(Beginning of Material for this exercise)
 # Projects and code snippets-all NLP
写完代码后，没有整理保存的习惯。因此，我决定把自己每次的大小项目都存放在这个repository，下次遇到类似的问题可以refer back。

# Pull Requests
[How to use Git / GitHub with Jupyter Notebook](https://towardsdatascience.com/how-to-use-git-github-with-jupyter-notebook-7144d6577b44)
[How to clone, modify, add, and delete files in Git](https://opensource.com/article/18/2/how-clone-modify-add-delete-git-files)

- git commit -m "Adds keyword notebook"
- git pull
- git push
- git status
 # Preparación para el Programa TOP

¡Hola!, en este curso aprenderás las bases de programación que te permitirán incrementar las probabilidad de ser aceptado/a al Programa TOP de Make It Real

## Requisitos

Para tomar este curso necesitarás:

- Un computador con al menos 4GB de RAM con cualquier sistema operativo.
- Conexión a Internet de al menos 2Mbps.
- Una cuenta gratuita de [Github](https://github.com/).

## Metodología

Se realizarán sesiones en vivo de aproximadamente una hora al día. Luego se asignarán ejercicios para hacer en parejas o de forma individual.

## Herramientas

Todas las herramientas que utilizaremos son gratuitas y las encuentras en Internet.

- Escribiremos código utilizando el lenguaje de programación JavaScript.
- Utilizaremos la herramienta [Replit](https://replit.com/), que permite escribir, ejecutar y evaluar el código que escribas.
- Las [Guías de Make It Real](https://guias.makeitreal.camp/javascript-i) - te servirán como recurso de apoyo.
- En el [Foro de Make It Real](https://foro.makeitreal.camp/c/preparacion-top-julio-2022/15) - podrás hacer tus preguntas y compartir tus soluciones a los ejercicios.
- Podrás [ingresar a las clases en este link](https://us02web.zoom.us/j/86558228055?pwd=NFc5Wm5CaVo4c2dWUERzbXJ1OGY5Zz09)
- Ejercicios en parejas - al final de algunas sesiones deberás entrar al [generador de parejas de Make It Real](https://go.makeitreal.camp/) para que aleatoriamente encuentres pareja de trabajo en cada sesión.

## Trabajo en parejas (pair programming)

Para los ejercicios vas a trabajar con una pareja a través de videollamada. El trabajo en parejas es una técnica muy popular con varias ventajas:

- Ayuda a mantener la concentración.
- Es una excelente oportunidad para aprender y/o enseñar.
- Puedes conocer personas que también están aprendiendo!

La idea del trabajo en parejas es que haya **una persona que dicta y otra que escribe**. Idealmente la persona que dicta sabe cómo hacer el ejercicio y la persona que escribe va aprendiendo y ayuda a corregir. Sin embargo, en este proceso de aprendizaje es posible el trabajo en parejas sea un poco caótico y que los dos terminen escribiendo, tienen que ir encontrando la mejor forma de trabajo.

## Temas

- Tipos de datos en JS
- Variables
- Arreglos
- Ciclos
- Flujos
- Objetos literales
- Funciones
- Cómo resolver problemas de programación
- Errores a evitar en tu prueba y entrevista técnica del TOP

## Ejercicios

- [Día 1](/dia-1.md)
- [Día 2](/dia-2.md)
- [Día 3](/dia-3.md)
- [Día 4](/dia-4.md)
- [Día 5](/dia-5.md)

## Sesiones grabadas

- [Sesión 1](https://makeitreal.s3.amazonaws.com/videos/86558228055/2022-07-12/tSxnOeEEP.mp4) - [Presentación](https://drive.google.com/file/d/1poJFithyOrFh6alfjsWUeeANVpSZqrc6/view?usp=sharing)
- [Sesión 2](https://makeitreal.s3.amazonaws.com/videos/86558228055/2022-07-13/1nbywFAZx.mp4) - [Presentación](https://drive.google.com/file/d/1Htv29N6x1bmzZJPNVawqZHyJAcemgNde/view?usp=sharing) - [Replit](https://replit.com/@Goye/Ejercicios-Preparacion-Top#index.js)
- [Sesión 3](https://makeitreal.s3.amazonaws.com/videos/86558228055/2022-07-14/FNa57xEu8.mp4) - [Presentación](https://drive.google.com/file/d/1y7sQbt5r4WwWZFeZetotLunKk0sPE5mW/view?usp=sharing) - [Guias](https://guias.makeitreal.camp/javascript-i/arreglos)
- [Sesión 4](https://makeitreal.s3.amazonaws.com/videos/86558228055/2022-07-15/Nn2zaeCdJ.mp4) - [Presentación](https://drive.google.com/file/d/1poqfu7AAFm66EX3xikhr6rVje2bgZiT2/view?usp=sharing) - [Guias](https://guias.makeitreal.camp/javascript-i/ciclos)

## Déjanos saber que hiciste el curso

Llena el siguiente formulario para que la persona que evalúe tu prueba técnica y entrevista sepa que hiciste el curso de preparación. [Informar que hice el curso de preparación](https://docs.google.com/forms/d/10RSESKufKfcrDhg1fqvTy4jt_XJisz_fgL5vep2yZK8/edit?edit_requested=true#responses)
(End of Material for this exercise)
What this task involves
Your answer should consist of every record, restated exactly.

Task result
 # Projects and code snippets-all NLP
写完代码后，没有整理保存的习惯。因此，我决定把自己每次的大小项目都存放在这个repository，下次遇到类似的问题可以refer back。

# Pull Requests
[How to use Git / GitHub with Jupyter Notebook](https://towardsdatascience.com/how-to-use-git-github-with-jupyter-notebook-7144d6577b44)
[How to clone, modify, add, and delete files in Git](https://opensource.com/article/18/2/how-clone-modify-add-delete-git-files)

- git commit -m "Adds keyword notebook"
- git pull
- git push
- git status
 # Preparación para el Programa TOP

¡Hola!, en este curso aprenderás las bases de programación que te permitirán incrementar las probabilidad de ser aceptado/a al Programa TOP de Make It Real

## Requisitos

Para tomar este curso necesitarás:

- Un computador con al menos 4GB de RAM con cualquier sistema operativo.
- Conexión a Internet de al menos 2Mbps.
- Una cuenta gratuita de [Github](https://github.com/).

## Metodología

Se realizarán sesiones en vivo de aproximadamente una hora al día. Luego se asignarán ejercicios para hacer en parejas o de forma individual.

## Herramientas

Todas las herramientas que utilizaremos son gratuitas y las encuentras en Internet.

- Escribiremos código utilizando el lenguaje de programación JavaScript.
- Utilizaremos la herramienta [Replit](https://replit.com/), que permite escribir, ejecutar y evaluar el código que escribas.
- Las [Guías de Make It Real](https://guias.makeitreal.camp/javascript-i) - te servirán como recurso de apoyo.
- En el [Foro de Make It Real](https://foro.makeitreal.camp/c/preparacion-top-julio-2022/15) - podrás hacer tus preguntas y compartir tus soluciones a los ejercicios.
- Podrás [ingresar a las clases en este link](https://us02web.zoom.us/j/86558228055?pwd=NFc5Wm5CaVo4c2dWUERzbXJ1OGY5Zz09)
- Ejercicios en parejas - al final de algunas sesiones deberás entrar al [generador de parejas de Make It Real](https://go.makeitreal.camp/) para que aleatoriamente encuentres pareja de trabajo en cada sesión.

## Trabajo en parejas (pair programming)

Para los ejercicios vas a trabajar con una pareja a través de videollamada. El trabajo en parejas es una técnica muy popular con varias ventajas:

- Ayuda a mantener la concentración.
- Es una excelente oportunidad para aprender y/o enseñar.
- Puedes conocer personas que también están aprendiendo!

La idea del trabajo en parejas es que haya **una persona que dicta y otra que escribe**. Idealmente la persona que dicta sabe cómo hacer el ejercicio y la persona que escribe va aprendiendo y ayuda a corregir. Sin embargo, en este proceso de aprendizaje es posible el trabajo en parejas sea un poco caótico y que los dos terminen escribiendo, tienen que ir encontrando la mejor forma de trabajo.

## Temas

- Tipos de datos en JS
- Variables
- Arreglos
- Ciclos
- Flujos
- Objetos literales
- Funciones
- Cómo resolver problemas de programación
- Errores a evitar en tu prueba y entrevista técnica del TOP

## Ejercicios

- [Día 1](/dia-1.md)
- [Día 2](/dia-2.md)
- [Día 3](/dia-3.md)
- [Día 4](/dia-4.md)
- [Día 5](/dia-5.md)

## Sesiones grabadas

- [Sesión 1](https://makeitreal.s3.amazonaws.com/videos/86558228055/2022-07-12/tSxnOeEEP.mp4) - [Presentación](https://drive.google.com/file/d/1poJFithyOrFh6alfjsWUeeANVpSZqrc6/view?usp=sharing)
- [Sesión 2](https://makeitreal.s3.amazonaws.com/videos/86558228055/2022-07-13/1nbywFAZx.mp4) - [Presentación](https://drive.google.com/file/d/1Htv29N6x1bmzZJPNVawqZHyJAcemgNde/view?usp=sharing) - [Replit](https://replit.com/@Goye/Ejercicios-Preparacion-Top#index.js)
- [Sesión 3](https://makeitreal.s3.amazonaws.com/videos/86558228055/2022-07-14/FNa57xEu8.mp4) - [Presentación](https://drive.google.com/file/d/1y7sQbt5r4WwWZFeZetotLunKk0sPE5mW/view?usp=sharing) - [Guias](https://guias.makeitreal.camp/javascript-i/arreglos)
- [Sesión 4](https://makeitreal.s3.amazonaws.com/videos/86558228055/2022-07-15/Nn2zaeCdJ.mp4) - [Presentación](https://drive.google.com/file/d/1poqfu7AAFm66EX3xikhr6rVje2bgZiT2/view?usp=sharing) - [Guias](https://guias.makeitreal.camp/javascript-i/ciclos)

## Déjanos saber que hiciste el curso

Llena el siguiente formulario para que la persona que evalúe tu prueba técnica y entrevista sepa que hiciste el curso de preparación. [Informar que hice el curso de preparación](https://docs.google.com/forms/d/10RSESKufKfcrDhg1fqvTy4jt_XJisz_fgL5vep2yZK8/edit?edit_requested=true#responses)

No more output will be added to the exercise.